セクハラ責任−セクハラ名下の脅迫?
<事例>
Aさん(45歳)はある大学の助教授ですが、スポーツマンで見てくれも良く学生に人気があり、近づいてくる学生も相当居ましたが、妻子があり真面目なAさんは、40歳までは学生と特別な関係になることはありませんでした。
ところが5年前、Aさんの研究室に入った大学院生Bさんの今時の学生に珍しい清楚でしとやかな態度に惹かれ、BさんもAさんのカッコ良さに惹かれ、2人はお茶や食事を一緒にするなど私的な交際を始め、3ヶ月後には男女関係になりました。

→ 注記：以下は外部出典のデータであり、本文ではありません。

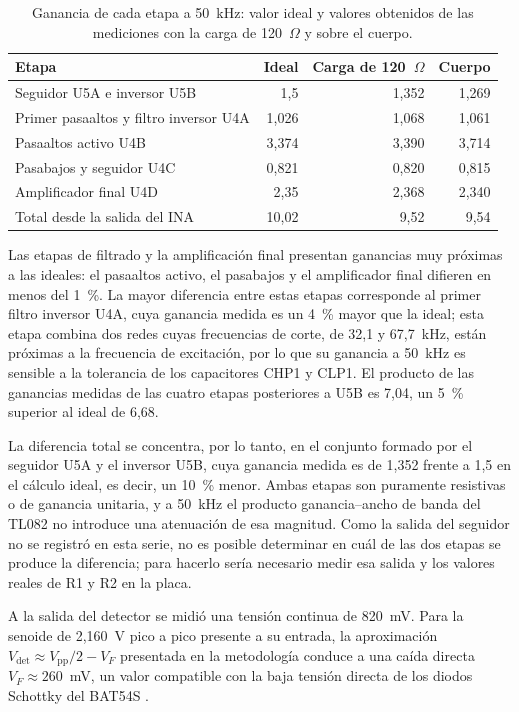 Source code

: \documentclass[12pt,a4paper]{article}
\begin{document}
\begin{table}[htbp]
    \centering
    \caption{Ganancia de cada etapa a 50~kHz: valor ideal y valores obtenidos de las mediciones con
    la carga de 120~$\Omega$ y sobre el cuerpo.}
    \label{tab:ganancias_comparadas}
    \begin{tabular}{lrrr}
        \hline
        Etapa & Ideal & Carga de 120~$\Omega$ & Cuerpo \\
        \hline
        Seguidor U5A e inversor U5B & 1,5 & 1,352 & 1,269 \\
        Primer pasaaltos y filtro inversor U4A & 1,026 & 1,068 & 1,061 \\
        Pasaaltos activo U4B & 3,374 & 3,390 & 3,714 \\
        Pasabajos y seguidor U4C & 0,821 & 0,820 & 0,815 \\
        Amplificador final U4D & 2,35 & 2,368 & 2,340 \\
        \hline
        Total desde la salida del INA & 10,02 & 9,52 & 9,54 \\
        \hline
    \end{tabular}
\end{table}

Las etapas de filtrado y la amplificación final presentan ganancias muy próximas a las ideales:
el pasaaltos activo, el pasabajos y el amplificador final difieren en menos del 1~\%. La mayor
diferencia entre estas etapas corresponde al primer filtro inversor U4A, cuya ganancia medida es
un 4~\% mayor que la ideal; esta etapa combina dos redes cuyas frecuencias de corte, de 32,1 y
67,7~kHz, están próximas a la frecuencia de excitación, por lo que su ganancia a 50~kHz es
sensible a la tolerancia de los capacitores CHP1 y CLP1. El producto de las ganancias medidas
de las cuatro etapas posteriores a U5B es 7,04, un 5~\% superior al ideal de 6,68.

La diferencia total se concentra, por lo tanto, en el conjunto formado por el seguidor U5A y el
inversor U5B, cuya ganancia medida es de 1,352 frente a 1,5 en el cálculo ideal, es decir, un
10~\% menor. Ambas etapas son puramente resistivas o de ganancia unitaria, y a 50~kHz el producto
ganancia--ancho de banda del TL082 no introduce una atenuación de esa magnitud. Como la salida
del seguidor no se registró en esta serie, no es posible determinar en cuál de las dos etapas se
produce la diferencia; para hacerlo sería necesario medir esa salida y los valores reales de R1
y R2 en la placa.

A la salida del detector se midió una tensión continua de 820~mV. Para la senoide de 2,160~V
pico a pico presente a su entrada, la aproximación $V_{\mathrm{det}}\approx V_{\mathrm{pp}}/2-V_F$
presentada en la metodología conduce a una caída directa $V_F\approx260$~mV, un valor compatible
con la baja tensión directa de los diodos Schottky del BAT54S \cite{nexperia_bat54s}.
\end{document}
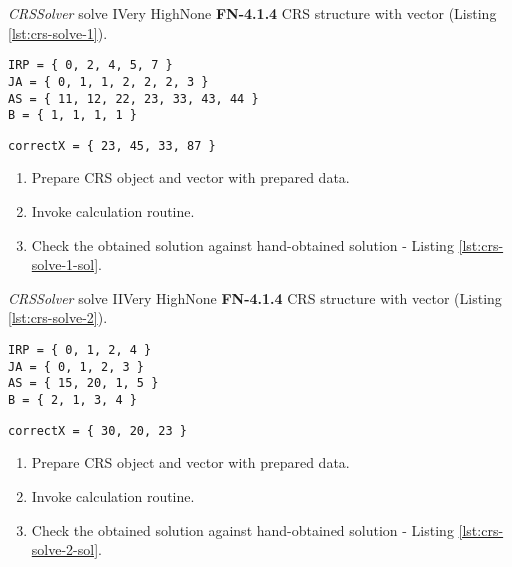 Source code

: \begin{testcase}{\emph{CRSSolver} solve I}{Very High}{None}
		{
			\textbf{FN-4.1.4}
		}
		{
			\gls{CRS} structure with vector (Listing \ref{lst:crs-solve-1}).	
		}
		\begin{lstlisting}[label={lst:crs-solve-1},caption={\gls{CRS} format and vector data example}, frame=single]
IRP = { 0, 2, 4, 5, 7 }
JA = { 0, 1, 1, 2, 2, 2, 3 }
AS = { 11, 12, 22, 23, 33, 43, 44 }
B = { 1, 1, 1, 1 }
		\end{lstlisting}
		\begin{lstlisting}[label={lst:crs-solve-1-sol},caption={\gls{CRS} format and vector data example}, frame=single]
correctX = { 23, 45, 33, 87 }
		\end{lstlisting}

		{	
			\begin{enumerate}
				\item Prepare \gls{CRS} object and vector with prepared data.
				\item Invoke calculation routine.
				\item
				{
					Check the obtained solution against hand-obtained solution - Listing \ref{lst:crs-solve-1-sol}.
				}
			\end{enumerate}
		}
	\end{testcase}
	\begin{testcase}{\emph{CRSSolver} solve II}{Very High}{None}
		{
			\textbf{FN-4.1.4}
		}
		{
			\gls{CRS} structure with vector (Listing \ref{lst:crs-solve-2}).	
		}
		\begin{lstlisting}[label={lst:crs-solve-2},caption={\gls{CRS} format and vector data example}, frame=single]
IRP = { 0, 1, 2, 4 }
JA = { 0, 1, 2, 3 }
AS = { 15, 20, 1, 5 }
B = { 2, 1, 3, 4 }
		\end{lstlisting}
		\begin{lstlisting}[label={lst:crs-solve-2-sol},caption={\gls{CRS} format and vector data example}, frame=single]
correctX = { 30, 20, 23 }
		\end{lstlisting}
		
		{
			\begin{enumerate}
				\item Prepare \gls{CRS} object and vector with prepared data.
				\item Invoke calculation routine.
				\item
				{
					Check the obtained solution against hand-obtained solution - Listing \ref{lst:crs-solve-2-sol}.
				}
			\end{enumerate}
		}
	\end{testcase} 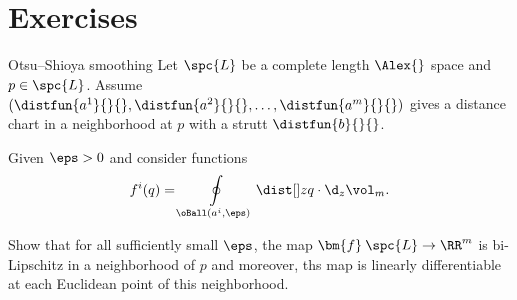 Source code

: \section{Exercises}

\begin{thm}{Otsu--Shioya smoothing}
Let $\spc{L}$ be a complete length $\Alex{}$ space and $p\in\spc{L}$.
Assume $(\distfun{a^1}{}{},\distfun{a^2}{}{},\dots,\distfun{a^m}{}{})$
gives a distance chart 
in a neighborhood at $p$ with a strutt $\distfun{b}{}{}$.

Given $\eps>0$ and consider functions 
\[f^i(q)=\oint\limits_{\oBall(a^i,\eps)}\dist[{{}}]{z}{q}{}\cdot\d_z\vol_m.\]

Show that for all sufficiently small $\eps$,
the map $\bm{f}\:\spc{L}\to\RR^m$ is bi-Lipschitz in a neighborhood of $p$ and moreover, ths map is linearly differentiable at each Euclidean point of this neighborhood.
\end{thm}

BさんはAさんの指導の元修士課程を経て博士課程に進みましたが、Aさんとの男女関係も継続し、3年目に入った当たりから、就職先等に不安を感じたBさんからAさんに奥さんと別れて自分と結婚して欲しいとの要求をされるようになりました。
Aさんは奥さんと別れる気は全くありませんでしたが、Bさんには曖昧な返事をして関係だけを継続しました。
関係5年目に入り、Aさんの煮え切らない態度に業を煮やしたBさんは、Aさんに対し、奥さんと別れて結婚してくれないなら、これまでの関係を大学に暴露して、これまでの関係を指導者として無理矢理関係を迫られたセクハラだと訴える、それが嫌なら1000万円支払えと脅迫してきました。
この場合Aさんは1000万円支払うべきでしょうか。
<回答例>
これも当事務所での実際相談例を色々組み合わせてアレンジしたものですが、大学内に限らず似たような事例はゴロゴロしているような気がします。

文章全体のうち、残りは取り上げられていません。